Bisher dürfen Syrer nicht aus Deutschland in ihre Heimat abgeschoben werden. Ein Urteil zum Schicksal eines Mannes stellt diesen Grundsatz nun infrage.

Ein Urteil des Oberverwaltungsgerichts in Münster zum Schutzstatus eines Syrers hat weitreichende Fragen aufgeworfen und scharfe Kritik ausgelöst. Das Gericht hatte in seinem Urteil festgehalten, dass in Syrien für Zivilisten „keine ernsthafte, individuelle Bedrohung ihres Lebens oder ihrer körperlichen Unversehrtheit infolge willkürlicher Gewalt im Rahmen eines innerstaatlichen bewaffneten Konflikts“ mehr bestehe. Der Kläger in dem Verfahren war vor seiner Einreise nach Deutschland in Österreich zu einer Haftstrafe verurteilt worden, weil er an der Schleusung von Menschen aus der Türkei nach Europa beteiligt gewesen war.

Das Oberverwaltungsgericht führte aus, ihm drohe in Syrien keine politische Verfolgung. Von der Zuerkennung der Flüchtlingseigenschaft sei er wegen seiner vor der Einreise begangenen Straftaten ausgeschlossen. Auch die Voraussetzungen für subsidiären Schutz seien nicht gegeben. Dieser eingeschränkte Schutz gilt für Menschen, die nicht als individuell verfolgte Flüchtlinge anerkannt werden, aber stichhaltige Gründe liefern, warum ihnen bei einer Rückkehr in ihr Herkunftsland ernsthafte Schäden – etwa durch Bürgerkrieg – drohen.

Justizminister Buschmann findet die Entscheidung nachvollziehbar

Für Syrien waren die Behörden in Asylverfahren bislang im Regelfall von einer solchen Bedrohung des Lebens oder der körperlichen Unversehrtheit von Zivilisten ausgegangen.
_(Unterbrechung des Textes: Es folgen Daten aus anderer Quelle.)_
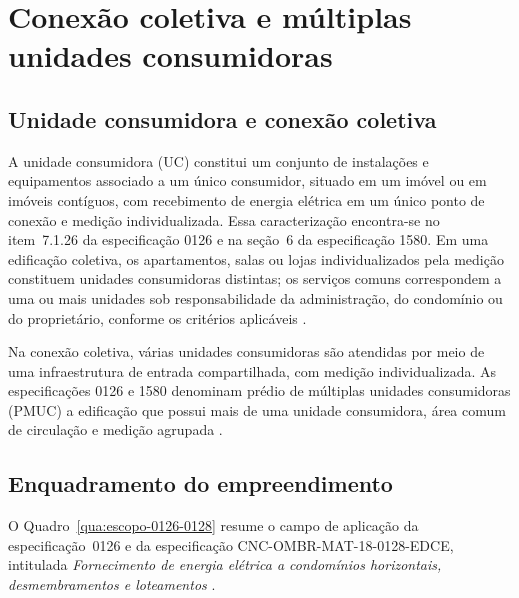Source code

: \section{Conexão coletiva e múltiplas unidades consumidoras}
\label{sec:conexaocoletiva}

\subsection{Unidade consumidora e conexão coletiva}

A unidade consumidora (UC) constitui um conjunto de instalações e equipamentos associado a um único consumidor, situado em um imóvel ou em imóveis contíguos, com recebimento de energia elétrica em um único ponto de conexão e medição individualizada. Essa caracterização encontra-se no item~7.1.26 da especificação 0126 e na seção~6 da especificação 1580. Em uma edificação coletiva, os apartamentos, salas ou lojas individualizados pela medição constituem unidades consumidoras distintas; os serviços comuns correspondem a uma ou mais unidades sob responsabilidade da administração, do condomínio ou do proprietário, conforme os critérios aplicáveis \cite[item~7.1.26]{enel0126}\cite[seção~6]{enel1580}.

Na conexão coletiva, várias unidades consumidoras são atendidas por meio de uma infraestrutura de entrada compartilhada, com medição individualizada. As especificações 0126 e 1580 denominam prédio de múltiplas unidades consumidoras (PMUC) a edificação que possui mais de uma unidade consumidora, área comum de circulação e medição agrupada \cite[item~7.1.20]{enel0126}\cite[seção~6]{enel1580}.

\subsection{Enquadramento do empreendimento}

O Quadro~\ref{qua:escopo-0126-0128} resume o campo de aplicação da especificação~0126 e da especificação CNC-OMBR-MAT-18-0128-EDCE, intitulada \emph{Fornecimento de energia elétrica a condomínios horizontais, desmembramentos e loteamentos} \cite{enel0128}.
Im Falle des Klägers, der aus der Provinz Hasaka stammt, sah das Gericht dies weder in dessen Heimatregion im Nordosten noch in Syrien allgemein als gegeben an. Das Urteil ist nicht rechtskräftig.

Die Logik dahinter sei, dass man sich immer genau anschauen müsse, wer in welchen Teil Syriens abgeschoben werden könne, sagte Bundesjustizminister Marco Buschmann (FDP) am Dienstag in Berlin zu möglichen Konsequenzen. „Man kann eben nicht mehr pauschal sagen, dass die Sicherheitslage im gesamten Land überall gleich ist, sondern es muss genau hingeschaut werden.“ Buschmann sagte, dies sei eine Entscheidung des Gerichts, „die man nachvollziehen kann, wenn man davon ausgeht, dass es mittlerweile auch in diesem Land Regionen gibt, die sehr gefährlich sind, aber auch andere Regionen gibt, wo nicht zwingend Gefahr für Leib und Leben besteht“.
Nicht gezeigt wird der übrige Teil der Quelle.